Chapitre 2 : LE RECRUTEUR
PARIS, 7ème — DIX-HUIT MOIS PLUS TÔT — QUELQUES JOURS APRÈS
Mathieu Broca avait dirigé des hommes dans des endroits où les cartes mentent et les alliés changent de camp avant le déjeuner. Il avait cinquante ans, une vieille fracture au poignet droit qui se rappelait à lui quand le temps tournait, et une capacité à rester calme dans n'importe quelle situation qui était moins du flegme que de l'expérience accumulée de tout ce qui peut mal tourner.
Il lut le rapport d'Amrani trois fois.
La première avec scepticisme — le réflexe d'un officier traitant face à quelque chose qui semble trop propre pour être vrai.
La deuxième avec intérêt — parce que les données ne se tordaient pas, les tests étaient rigoureux, les conclusions étaient prudentes au point d'être presque timides.
La troisième fois avec ce sentiment rare qui avait visité Broca peut-être sept fois dans sa carrière, dans des moments qui avaient tous, sans exception, changé quelque chose d'irréversible. Pas de la peur. Quelque chose d'antérieur à la peur. La reconnaissance d'une force qu'il n'avait pas encore la grammaire pour décrire.
Il rencontra Gabriel dans un café de la rue de Grenelle. Il avait choisi la table du milieu — neutre, dégagée, sans angle mort. Gabriel était arrivé avant lui et avait pris la table du fond.

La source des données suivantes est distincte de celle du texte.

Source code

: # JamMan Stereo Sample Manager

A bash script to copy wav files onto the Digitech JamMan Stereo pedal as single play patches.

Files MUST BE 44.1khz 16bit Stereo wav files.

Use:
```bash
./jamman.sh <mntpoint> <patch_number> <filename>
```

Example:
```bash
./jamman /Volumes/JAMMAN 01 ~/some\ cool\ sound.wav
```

Dos au mur. Face à l'entrée. Deux issues à portée.
Broca s'assit.
— Vous savez pourquoi je suis là.
Pas une question. Une évaluation.
— Renseignement français. Le rapport d'Amrani. Gabriel regardait son café, pas Broca.

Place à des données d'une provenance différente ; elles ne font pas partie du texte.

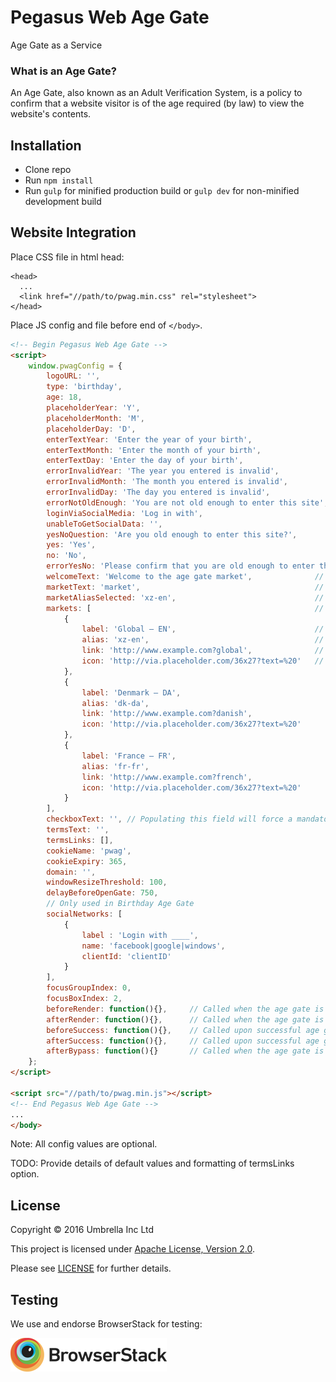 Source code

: # Pegasus Web Age Gate

Age Gate as a Service

### What is an Age Gate?

An Age Gate, also known as an Adult Verification System, is a policy to 
confirm that a website visitor is of the age required (by law) to view 
the website's contents.

## Installation
- Clone repo
- Run `npm install`
- Run `gulp` for minified production build or `gulp dev` for non-minified development build

## Website Integration

Place CSS file in html head:

```
<head>
  ...
  <link href="//path/to/pwag.min.css" rel="stylesheet">
</head>
```

Place JS config and file before end of `</body>`.

```html
<!-- Begin Pegasus Web Age Gate -->
<script>
	window.pwagConfig = {
		logoURL: '',
		type: 'birthday',
		age: 18,
		placeholderYear: 'Y',
		placeholderMonth: 'M',
		placeholderDay: 'D',
		enterTextYear: 'Enter the year of your birth',
		enterTextMonth: 'Enter the month of your birth',
		enterTextDay: 'Enter the day of your birth',
		errorInvalidYear: 'The year you entered is invalid',
		errorInvalidMonth: 'The month you entered is invalid',
		errorInvalidDay: 'The day you entered is invalid',
		errorNotOldEnough: 'You are not old enough to enter this site',
		loginViaSocialMedia: 'Log in with',
		unableToGetSocialData: '',
		yesNoQuestion: 'Are you old enough to enter this site?',
		yes: 'Yes',
		no: 'No',
		errorYesNo: 'Please confirm that you are old enough to enter this site',
		welcomeText: 'Welcome to the age gate market',				// Text which appears beneath the logo, above the gate inputs
		marketText: 'market',										// Part of the text from the `welcomeText` variable which should be replaced with the market selector drop-down
		marketAliasSelected: 'xz-en',								// Alias of the market which should be selected by default
		markets: [													// Array of objects representing the items in the markets drop-down
			{
				label: 'Global — EN',								// Name of the option displayed in the UI
				alias: 'xz-en',										// Value of the option, used to set a default (via `marketAliasSelected` variable)
				link: 'http://www.example.com?global',				// URL to redirect to upon selection of this option
				icon: 'http://via.placeholder.com/36x27?text=%20'	// URL of icon e.g. flag. This won't be shown due to poor support for images within `<option>` tags but will be rendered as a data attribute in case the select element is replaced by a custom renderer
			},
			{
				label: 'Denmark — DA',
				alias: 'dk-da',
				link: 'http://www.example.com?danish',
				icon: 'http://via.placeholder.com/36x27?text=%20'
			},
			{
				label: 'France — FR',
				alias: 'fr-fr',
				link: 'http://www.example.com?french',
				icon: 'http://via.placeholder.com/36x27?text=%20'
			}
		],
		checkboxText: '', // Populating this field will force a mandatory checkbox which must be checked in order to successfully pass the age gate
		termsText: '',
		termsLinks: [],
		cookieName: 'pwag',
		cookieExpiry: 365,
		domain: '',
		windowResizeThreshold: 100,
		delayBeforeOpenGate: 750,
		// Only used in Birthday Age Gate
		socialNetworks: [
			{
				label : 'Login with ____',
				name: 'facebook|google|windows',
				clientId: 'clientID'
			}
		],
		focusGroupIndex: 0,
		focusBoxIndex: 2,
		beforeRender: function(){},		// Called when the age gate is activated but before it renders anything
		afterRender: function(){},		// Called when the age gate is activated and after the mark-up is rendered 
		beforeSuccess: function(){},	// Called upon successful age gate submission before the gate is removed
		afterSuccess: function(){},		// Called upon successful age gate submission after the gate is removed
		afterBypass: function(){}		// Called when the age gate is bypassed i.e. the cookie is already set
	};
</script>

<script src="//path/to/pwag.min.js"></script>
<!-- End Pegasus Web Age Gate -->
...
</body>
```

Note: All config values are optional.

TODO: Provide details of default values and formatting of termsLinks option.

## License

Copyright &copy; 2016 Umbrella Inc Ltd

This project is licensed under [Apache License, Version 2.0](http://www.apache.org/licenses/LICENSE-2.0).

Please see [LICENSE](LICENSE.md) for further details.

## Testing

We use and endorse BrowserStack for testing:

[![Browserstack logo](/assets/browserstack-logo-250x54.png)](https://www.browserstack.com)

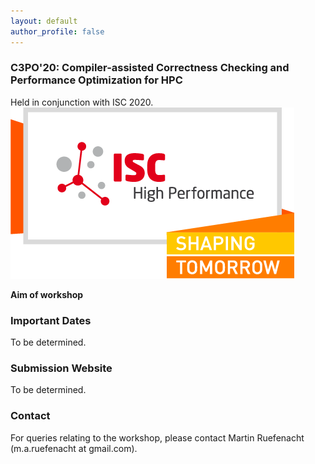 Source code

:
 ```yaml
---
layout: default
author_profile: false
---
```


### C3PO'20: Compiler-assisted Correctness Checking and Performance Optimization for HPC

Held in conjunction with ISC 2020.
![ISC2020](/assets/ISC2020_Logo.png)

**Aim of workshop**

### Important Dates
To be determined.

### Submission Website
To be determined.

### Contact
For queries relating to the workshop, please contact Martin Ruefenacht (m.a.ruefenacht at gmail.com).
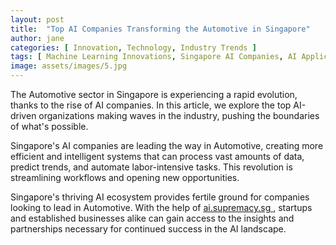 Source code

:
 ```yaml
---
layout: post
title:  "Top AI Companies Transforming the Automotive in Singapore"
author: jane
categories: [ Innovation, Technology, Industry Trends ]
tags: [ Machine Learning Innovations, Singapore AI Companies, AI Applications, AI Transformation, Data Analytics ]
image: assets/images/5.jpg
---
```


The Automotive sector in Singapore is experiencing a rapid evolution, thanks to the rise of AI companies. In this article, we explore the top AI-driven organizations making waves in the industry, pushing the boundaries of what's possible.

Singapore's AI companies are leading the way in Automotive, creating more efficient and intelligent systems that can process vast amounts of data, predict trends, and automate labor-intensive tasks. This revolution is streamlining workflows and opening new opportunities.

Singapore's thriving AI ecosystem provides fertile ground for companies looking to lead in Automotive. With the help of <a href="https://ai.supremacy.sg" target="_blank"> ai.supremacy.sg </a>, startups and established businesses alike can gain access to the insights and partnerships necessary for continued success in the AI landscape.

— Vous voulez savoir si c'est vrai.
— Est-ce que c'est vrai.
Gabriel saisit sa tasse. La même prise de doigts qu'Amrani avait photographiée — pouce en extension, index replié. Puis Broca vit quelque chose qui lui contracta quelque chose dans le sternum : la prise que Gabriel utilisait était exactement la sienne propre. Broca tenait sa tasse ainsi depuis trente ans — habitude de l'index cassé mal ressoudé. Gabriel l'avait intégré en deux minutes d'observation.
Il n'avait même pas l'air de s'en rendre compte.

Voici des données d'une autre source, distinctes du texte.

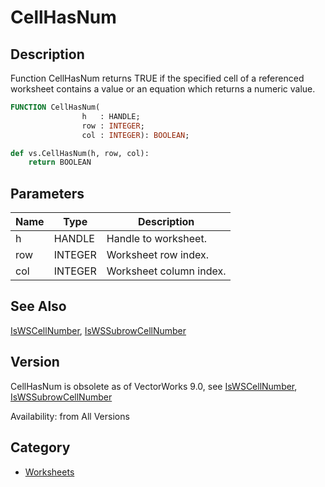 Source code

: # CellHasNum

## Description
Function CellHasNum returns TRUE if the specified cell of a referenced worksheet contains a value or an equation which returns a numeric value.

```pascal
FUNCTION CellHasNum(
				h   : HANDLE;
				row : INTEGER;
				col : INTEGER): BOOLEAN;
```

```python
def vs.CellHasNum(h, row, col):
    return BOOLEAN
```

## Parameters
|Name|Type|Description|
|---|---|---|
|h|HANDLE|Handle to worksheet.|
|row|INTEGER|Worksheet row index.|
|col|INTEGER|Worksheet column index.|

## See Also
[IsWSCellNumber](IsWSCellNumber.md), [IsWSSubrowCellNumber](IsWSSubrowCellNumber.md)

## Version
CellHasNum is obsolete as of VectorWorks 9.0, see [IsWSCellNumber](IsWSCellNumber.md), [IsWSSubrowCellNumber](IsWSSubrowCellNumber.md)

Availability: from All Versions

## Category
* [Worksheets](../Categories/Worksheets.md)
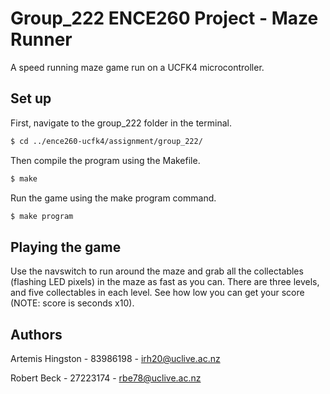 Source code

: # Group_222 ENCE260 Project - Maze Runner

A speed running maze game run on a UCFK4 microcontroller.

## Set up

First, navigate to the group_222 folder in the terminal.

```bash
$ cd ../ence260-ucfk4/assignment/group_222/
```

Then compile the program using the Makefile.

```bash
$ make
```

Run the game using the make program command.

```bash
$ make program
```

## Playing the game

Use the navswitch to run around the maze and grab all the collectables (flashing LED pixels) in the maze as fast as you can. There are three levels, and five collectables in each level. See how low you can get your score (NOTE: score is seconds x10).

## Authors

Artemis Hingston - 83986198 - irh20@uclive.ac.nz

Robert Beck - 27223174 - rbe78@uclive.ac.nz
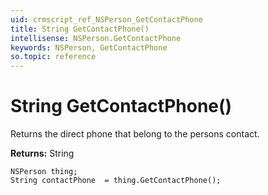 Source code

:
 ```yaml
---
uid: crmscript_ref_NSPerson_GetContactPhone
title: String GetContactPhone()
intellisense: NSPerson.GetContactPhone
keywords: NSPerson, GetContactPhone
so.topic: reference
---
```


# String GetContactPhone()

Returns the direct phone that belong to the persons contact.

**Returns:** String

```crmscript
NSPerson thing;
String contactPhone  = thing.GetContactPhone();
```

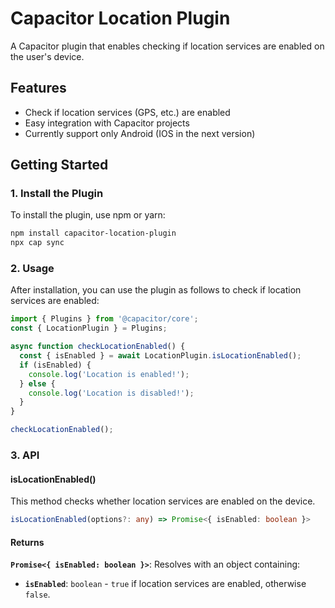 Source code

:# Capacitor Location Plugin

A Capacitor plugin that enables checking if location services are enabled on the user's device.

## Features
- Check if location services (GPS, etc.) are enabled
- Easy integration with Capacitor projects
- Currently support only Android (IOS in the next version)

## Getting Started

### 1. Install the Plugin

To install the plugin, use npm or yarn:

```bash
npm install capacitor-location-plugin
npx cap sync
```
### 2. Usage
After installation, you can use the plugin as follows to check if location services are enabled:
```ts
import { Plugins } from '@capacitor/core';
const { LocationPlugin } = Plugins;

async function checkLocationEnabled() {
  const { isEnabled } = await LocationPlugin.isLocationEnabled();
  if (isEnabled) {
    console.log('Location is enabled!');
  } else {
    console.log('Location is disabled!');
  }
}

checkLocationEnabled();
```

### 3. API
#### isLocationEnabled()
This method checks whether location services are enabled on the device.

```ts
isLocationEnabled(options?: any) => Promise<{ isEnabled: boolean }>
```
#### Returns
**`Promise<{ isEnabled: boolean }>`**: Resolves with an object containing:

- **`isEnabled`**: <code>boolean</code> - `true` if location services are enabled, otherwise `false`.



<!-- ### Breakdown of the README Syntax:
1. **Installation Instructions** are provided under the "Install" section with proper code blocks for terminal commands.
2. **iOS and Android Setup** is detailed with code snippets for `Info.plist` and `AndroidManifest.xml`.
3. **Usage** provides an example of how to use the plugin in a Capacitor app.
4. **API Documentation** for `isLocationEnabled` includes a code block for its signature and a table explaining its parameters and return value.
5. **License** section indicates the type of license used for the plugin. -->
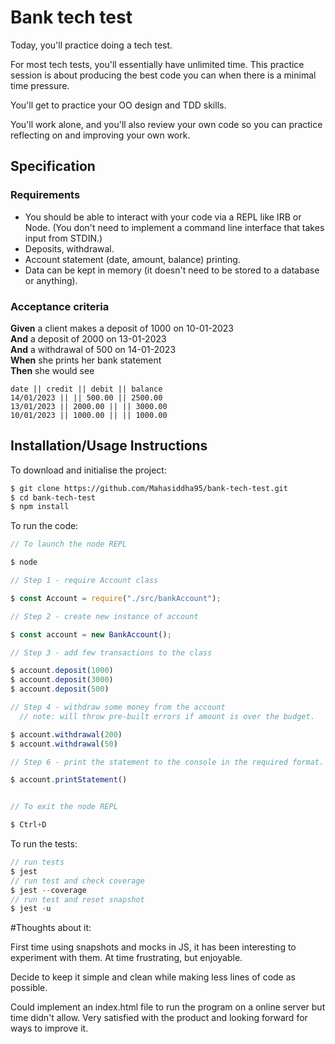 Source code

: # Bank tech test

Today, you'll practice doing a tech test.

For most tech tests, you'll essentially have unlimited time. This practice session is about producing the best code you can when there is a minimal time pressure.

You'll get to practice your OO design and TDD skills.

You'll work alone, and you'll also review your own code so you can practice reflecting on and improving your own work.

## Specification

### Requirements

- You should be able to interact with your code via a REPL like IRB or Node. (You don't need to implement a command line interface that takes input from STDIN.)
- Deposits, withdrawal.
- Account statement (date, amount, balance) printing.
- Data can be kept in memory (it doesn't need to be stored to a database or anything).

### Acceptance criteria

**Given** a client makes a deposit of 1000 on 10-01-2023  
**And** a deposit of 2000 on 13-01-2023  
**And** a withdrawal of 500 on 14-01-2023  
**When** she prints her bank statement  
**Then** she would see

```
date || credit || debit || balance
14/01/2023 || || 500.00 || 2500.00
13/01/2023 || 2000.00 || || 3000.00
10/01/2023 || 1000.00 || || 1000.00
```

## Installation/Usage Instructions

To download and initialise the project:

```sh
$ git clone https://github.com/Mahasiddha95/bank-tech-test.git
$ cd bank-tech-test
$ npm install

```

To run the code:

```js
// To launch the node REPL

$ node

// Step 1 - require Account class

$ const Account = require("./src/bankAccount");

// Step 2 - create new instance of account

$ const account = new BankAccount();

// Step 3 - add few transactions to the class

$ account.deposit(1000)
$ account.deposit(3000)
$ account.deposit(500)

// Step 4 - withdraw some money from the account
  // note: will throw pre-built errors if amount is over the budget.

$ account.withdrawal(200)
$ account.withdrawal(50)

// Step 6 - print the statement to the console in the required format.

$ account.printStatement()


// To exit the node REPL

$ Ctrl+D

```

To run the tests:

```js
// run tests
$ jest
// run test and check coverage
$ jest --coverage
// run test and reset snapshot
$ jest -u

```
#Thoughts about it:

First time using snapshots and mocks in JS, it has been interesting to experiment with them. At time frustrating, but enjoyable.

Decide to keep it simple and clean while making less lines of code as possible.

Could implement an index.html file to run the program on a online server but time didn't allow. Very satisfied with the product and looking forward for ways to improve it.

— Oui, dit Gabriel. C'est vrai.
Ils parlèrent deux heures. Broca avait une liste de vingt questions. Il n'en posa aucune explicitement — Gabriel y répondait avant qu'elles soient formulées, pas par lecture de pensée, mais par une compréhension de la structure de ce que Broca cherchait à savoir. C'était déstabilisant d'une façon très particulière. Pas comme parler à quelqu'un d'intelligent. Comme parler à quelqu'un qui avait étudié comment vous pensez avant de vous rencontrer.
— Il y a deux conditions.
Broca attendit.
— Le Dr Amrani. Elle continue à me suivre. Une fois par mois minimum. Pas comme actif — comme médecin. Gabriel posa sa tasse.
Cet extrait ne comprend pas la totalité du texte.